**What you have to do**
From the records below, give the number of lines that contain the string "enterPassword", without any other text.
[[ Records provided, beginning ]]
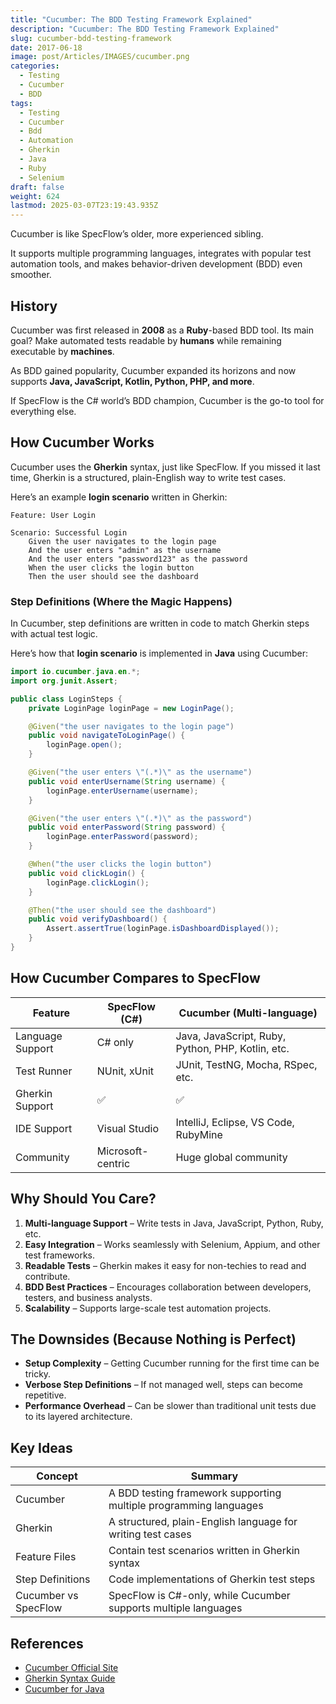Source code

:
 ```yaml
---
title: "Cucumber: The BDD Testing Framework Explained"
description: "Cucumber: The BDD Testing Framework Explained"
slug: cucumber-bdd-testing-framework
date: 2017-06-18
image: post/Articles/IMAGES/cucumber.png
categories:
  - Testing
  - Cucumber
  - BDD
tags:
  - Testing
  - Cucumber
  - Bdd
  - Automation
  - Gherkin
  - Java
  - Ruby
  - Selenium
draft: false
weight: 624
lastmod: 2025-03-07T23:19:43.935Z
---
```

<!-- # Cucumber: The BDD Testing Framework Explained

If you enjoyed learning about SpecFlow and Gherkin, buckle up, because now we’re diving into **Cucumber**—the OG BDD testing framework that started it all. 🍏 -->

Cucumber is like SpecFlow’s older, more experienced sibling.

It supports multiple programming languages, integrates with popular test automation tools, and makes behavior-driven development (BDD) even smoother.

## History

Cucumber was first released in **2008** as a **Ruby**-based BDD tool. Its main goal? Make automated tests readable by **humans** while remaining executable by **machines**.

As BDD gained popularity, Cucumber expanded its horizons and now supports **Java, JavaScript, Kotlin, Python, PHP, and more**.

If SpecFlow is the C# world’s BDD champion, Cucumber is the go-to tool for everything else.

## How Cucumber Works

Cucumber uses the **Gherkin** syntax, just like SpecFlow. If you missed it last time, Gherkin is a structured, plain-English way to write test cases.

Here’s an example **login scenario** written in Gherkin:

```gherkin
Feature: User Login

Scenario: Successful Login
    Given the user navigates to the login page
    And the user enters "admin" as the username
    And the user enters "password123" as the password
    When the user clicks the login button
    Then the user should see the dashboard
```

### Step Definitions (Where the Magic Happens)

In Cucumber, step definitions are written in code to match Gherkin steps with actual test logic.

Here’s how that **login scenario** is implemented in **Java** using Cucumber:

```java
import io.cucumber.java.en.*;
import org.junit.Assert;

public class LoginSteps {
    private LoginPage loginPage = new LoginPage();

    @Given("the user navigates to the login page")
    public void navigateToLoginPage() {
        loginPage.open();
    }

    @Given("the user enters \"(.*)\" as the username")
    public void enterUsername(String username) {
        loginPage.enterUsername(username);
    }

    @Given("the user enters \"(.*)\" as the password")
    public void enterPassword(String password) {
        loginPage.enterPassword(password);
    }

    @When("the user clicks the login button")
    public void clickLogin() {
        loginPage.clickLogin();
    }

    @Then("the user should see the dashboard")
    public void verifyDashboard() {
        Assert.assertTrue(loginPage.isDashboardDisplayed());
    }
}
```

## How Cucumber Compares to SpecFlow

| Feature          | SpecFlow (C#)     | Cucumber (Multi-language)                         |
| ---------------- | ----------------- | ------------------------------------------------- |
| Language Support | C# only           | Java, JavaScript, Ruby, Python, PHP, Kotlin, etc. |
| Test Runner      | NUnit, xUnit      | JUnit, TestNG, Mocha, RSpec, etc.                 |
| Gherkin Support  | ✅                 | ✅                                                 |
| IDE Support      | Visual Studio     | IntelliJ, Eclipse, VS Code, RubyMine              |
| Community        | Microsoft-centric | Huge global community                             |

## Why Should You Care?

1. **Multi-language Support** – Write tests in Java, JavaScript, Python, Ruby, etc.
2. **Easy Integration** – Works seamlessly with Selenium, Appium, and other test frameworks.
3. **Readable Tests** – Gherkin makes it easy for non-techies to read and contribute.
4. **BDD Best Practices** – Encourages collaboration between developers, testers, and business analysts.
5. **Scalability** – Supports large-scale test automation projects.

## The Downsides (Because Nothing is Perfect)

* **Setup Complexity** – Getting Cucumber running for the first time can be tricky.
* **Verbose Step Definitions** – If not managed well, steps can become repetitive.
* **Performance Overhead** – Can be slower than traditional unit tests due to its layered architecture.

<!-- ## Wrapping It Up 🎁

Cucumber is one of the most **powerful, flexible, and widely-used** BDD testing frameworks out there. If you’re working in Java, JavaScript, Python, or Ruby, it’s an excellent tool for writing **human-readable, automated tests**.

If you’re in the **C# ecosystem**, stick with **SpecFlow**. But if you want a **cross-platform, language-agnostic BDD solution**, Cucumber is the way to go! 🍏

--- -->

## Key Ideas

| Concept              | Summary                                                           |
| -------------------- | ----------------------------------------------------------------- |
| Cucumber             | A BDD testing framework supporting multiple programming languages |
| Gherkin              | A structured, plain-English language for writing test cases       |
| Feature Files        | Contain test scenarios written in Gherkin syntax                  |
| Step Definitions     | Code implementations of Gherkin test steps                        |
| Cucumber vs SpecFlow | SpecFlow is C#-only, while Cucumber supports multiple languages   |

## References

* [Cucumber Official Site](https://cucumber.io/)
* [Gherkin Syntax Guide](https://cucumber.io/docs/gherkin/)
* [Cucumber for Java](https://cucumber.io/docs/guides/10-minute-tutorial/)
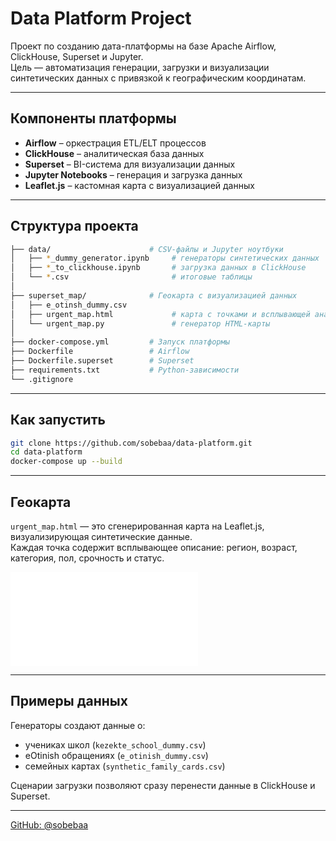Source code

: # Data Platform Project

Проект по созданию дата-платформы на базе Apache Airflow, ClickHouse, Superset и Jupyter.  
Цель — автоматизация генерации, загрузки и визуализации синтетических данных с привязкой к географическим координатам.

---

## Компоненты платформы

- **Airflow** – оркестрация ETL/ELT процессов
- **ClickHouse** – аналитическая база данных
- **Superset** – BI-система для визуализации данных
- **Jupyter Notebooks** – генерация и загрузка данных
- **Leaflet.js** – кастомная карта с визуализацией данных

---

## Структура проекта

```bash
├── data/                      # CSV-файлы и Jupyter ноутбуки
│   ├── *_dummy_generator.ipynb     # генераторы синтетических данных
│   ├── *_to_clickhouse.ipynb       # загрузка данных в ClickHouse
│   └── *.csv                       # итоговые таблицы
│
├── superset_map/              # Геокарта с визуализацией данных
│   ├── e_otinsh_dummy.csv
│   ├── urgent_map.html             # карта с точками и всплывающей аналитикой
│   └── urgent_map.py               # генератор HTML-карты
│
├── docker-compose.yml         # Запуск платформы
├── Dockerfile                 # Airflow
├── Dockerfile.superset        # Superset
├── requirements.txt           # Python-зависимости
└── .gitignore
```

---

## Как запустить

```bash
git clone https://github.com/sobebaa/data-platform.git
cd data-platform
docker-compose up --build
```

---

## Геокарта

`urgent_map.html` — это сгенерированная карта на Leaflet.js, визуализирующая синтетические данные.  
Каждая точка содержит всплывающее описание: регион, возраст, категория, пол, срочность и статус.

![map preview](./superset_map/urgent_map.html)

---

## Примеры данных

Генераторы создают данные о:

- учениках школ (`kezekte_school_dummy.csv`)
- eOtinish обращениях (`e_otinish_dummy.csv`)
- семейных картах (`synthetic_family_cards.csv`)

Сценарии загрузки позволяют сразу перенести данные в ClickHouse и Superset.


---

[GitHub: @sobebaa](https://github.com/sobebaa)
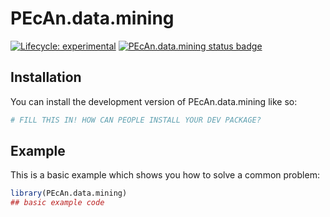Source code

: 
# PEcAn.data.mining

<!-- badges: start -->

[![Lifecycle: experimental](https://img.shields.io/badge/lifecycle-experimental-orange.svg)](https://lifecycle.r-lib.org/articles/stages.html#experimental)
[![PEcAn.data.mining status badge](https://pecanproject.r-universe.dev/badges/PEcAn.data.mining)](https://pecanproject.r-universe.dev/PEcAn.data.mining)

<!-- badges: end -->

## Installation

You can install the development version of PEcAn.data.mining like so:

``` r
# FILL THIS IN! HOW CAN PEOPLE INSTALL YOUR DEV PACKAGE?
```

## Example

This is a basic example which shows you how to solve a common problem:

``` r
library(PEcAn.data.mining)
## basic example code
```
[[ Records provided, end ]]
[[ Records provided, beginning ]]
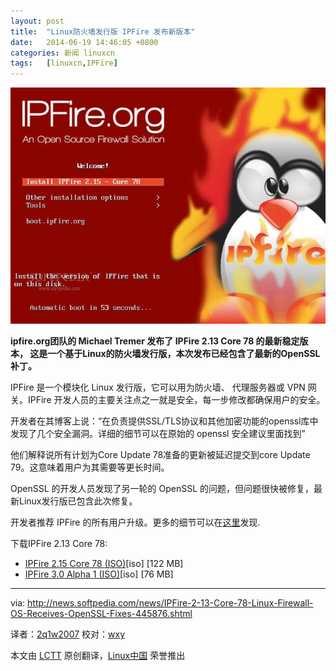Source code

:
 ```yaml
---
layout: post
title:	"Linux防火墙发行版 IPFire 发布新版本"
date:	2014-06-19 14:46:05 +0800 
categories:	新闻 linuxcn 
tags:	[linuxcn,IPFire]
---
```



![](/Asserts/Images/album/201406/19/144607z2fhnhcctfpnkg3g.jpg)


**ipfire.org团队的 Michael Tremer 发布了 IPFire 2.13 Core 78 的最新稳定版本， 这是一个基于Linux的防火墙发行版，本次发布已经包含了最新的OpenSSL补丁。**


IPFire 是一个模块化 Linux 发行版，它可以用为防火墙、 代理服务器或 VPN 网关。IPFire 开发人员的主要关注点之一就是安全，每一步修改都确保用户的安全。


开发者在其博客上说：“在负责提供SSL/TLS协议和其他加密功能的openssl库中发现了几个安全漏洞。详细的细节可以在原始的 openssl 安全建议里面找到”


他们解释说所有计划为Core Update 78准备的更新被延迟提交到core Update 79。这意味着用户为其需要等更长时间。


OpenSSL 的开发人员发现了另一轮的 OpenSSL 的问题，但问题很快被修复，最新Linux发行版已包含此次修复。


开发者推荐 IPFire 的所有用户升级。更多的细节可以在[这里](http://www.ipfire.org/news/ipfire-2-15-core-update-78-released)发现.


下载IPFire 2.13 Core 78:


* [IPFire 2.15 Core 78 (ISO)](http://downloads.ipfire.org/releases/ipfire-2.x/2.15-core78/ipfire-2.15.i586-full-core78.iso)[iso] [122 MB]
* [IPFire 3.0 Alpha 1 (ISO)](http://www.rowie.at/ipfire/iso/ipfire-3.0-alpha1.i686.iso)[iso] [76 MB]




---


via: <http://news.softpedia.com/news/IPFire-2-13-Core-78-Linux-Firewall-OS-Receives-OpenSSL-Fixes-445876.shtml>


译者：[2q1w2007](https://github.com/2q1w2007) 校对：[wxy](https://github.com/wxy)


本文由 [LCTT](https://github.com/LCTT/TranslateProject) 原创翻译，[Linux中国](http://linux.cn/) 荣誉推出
[[ Records provided, end ]]
[[ Records provided, beginning ]]
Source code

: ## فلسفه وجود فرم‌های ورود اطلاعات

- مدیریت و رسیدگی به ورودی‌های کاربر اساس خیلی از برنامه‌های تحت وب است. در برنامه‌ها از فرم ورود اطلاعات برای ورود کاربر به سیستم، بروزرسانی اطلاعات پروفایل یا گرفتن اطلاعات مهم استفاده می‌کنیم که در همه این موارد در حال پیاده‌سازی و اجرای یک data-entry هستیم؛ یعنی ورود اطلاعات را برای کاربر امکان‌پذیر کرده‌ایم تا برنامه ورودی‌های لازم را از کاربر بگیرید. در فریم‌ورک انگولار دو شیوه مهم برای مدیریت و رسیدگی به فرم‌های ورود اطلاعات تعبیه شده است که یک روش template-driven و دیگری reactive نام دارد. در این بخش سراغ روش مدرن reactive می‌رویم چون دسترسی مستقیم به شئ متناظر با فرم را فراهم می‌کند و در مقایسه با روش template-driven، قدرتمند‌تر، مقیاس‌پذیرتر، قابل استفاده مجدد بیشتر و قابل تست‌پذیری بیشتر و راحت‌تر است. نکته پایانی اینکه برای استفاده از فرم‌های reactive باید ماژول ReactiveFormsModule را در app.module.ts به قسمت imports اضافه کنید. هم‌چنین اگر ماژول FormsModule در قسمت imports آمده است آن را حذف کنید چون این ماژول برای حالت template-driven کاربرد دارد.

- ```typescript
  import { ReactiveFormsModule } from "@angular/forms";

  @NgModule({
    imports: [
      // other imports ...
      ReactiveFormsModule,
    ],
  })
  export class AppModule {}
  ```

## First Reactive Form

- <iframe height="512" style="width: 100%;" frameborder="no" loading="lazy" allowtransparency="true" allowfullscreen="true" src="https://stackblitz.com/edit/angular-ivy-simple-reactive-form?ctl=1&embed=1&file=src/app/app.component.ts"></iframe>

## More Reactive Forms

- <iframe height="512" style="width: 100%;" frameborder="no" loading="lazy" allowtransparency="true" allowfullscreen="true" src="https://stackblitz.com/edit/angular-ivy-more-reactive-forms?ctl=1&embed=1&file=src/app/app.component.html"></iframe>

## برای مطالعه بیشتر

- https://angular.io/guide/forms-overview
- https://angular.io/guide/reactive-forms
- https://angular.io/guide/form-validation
[[ Records provided, end ]]
**Solution to the problem**
2